[Dataset entries]
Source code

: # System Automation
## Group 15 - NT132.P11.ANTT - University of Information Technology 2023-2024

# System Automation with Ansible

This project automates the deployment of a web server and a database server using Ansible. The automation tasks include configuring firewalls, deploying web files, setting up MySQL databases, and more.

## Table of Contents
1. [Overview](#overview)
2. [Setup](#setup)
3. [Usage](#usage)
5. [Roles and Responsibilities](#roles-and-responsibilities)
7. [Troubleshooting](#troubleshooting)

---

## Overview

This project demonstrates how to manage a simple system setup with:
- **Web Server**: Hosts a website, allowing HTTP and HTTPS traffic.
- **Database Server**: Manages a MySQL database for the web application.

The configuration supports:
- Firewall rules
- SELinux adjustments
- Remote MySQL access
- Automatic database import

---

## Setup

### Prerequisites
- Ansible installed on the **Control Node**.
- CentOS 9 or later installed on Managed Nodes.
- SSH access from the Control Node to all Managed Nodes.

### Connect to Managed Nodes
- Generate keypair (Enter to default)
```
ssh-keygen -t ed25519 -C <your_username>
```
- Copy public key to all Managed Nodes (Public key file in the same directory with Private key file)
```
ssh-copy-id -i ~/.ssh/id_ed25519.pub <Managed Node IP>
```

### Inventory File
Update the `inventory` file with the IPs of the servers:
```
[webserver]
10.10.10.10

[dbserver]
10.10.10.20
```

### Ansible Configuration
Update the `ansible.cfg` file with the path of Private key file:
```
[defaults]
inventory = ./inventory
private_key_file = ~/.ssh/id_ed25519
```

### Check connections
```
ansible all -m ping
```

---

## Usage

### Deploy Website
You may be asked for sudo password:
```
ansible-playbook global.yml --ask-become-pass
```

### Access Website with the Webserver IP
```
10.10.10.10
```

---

What you will do: From the records above, copy each line where the word "Control" can be found.

Completed exercise:
- Ansible installed on the **Control Node**.
- SSH access from the Control Node to all Managed Nodes.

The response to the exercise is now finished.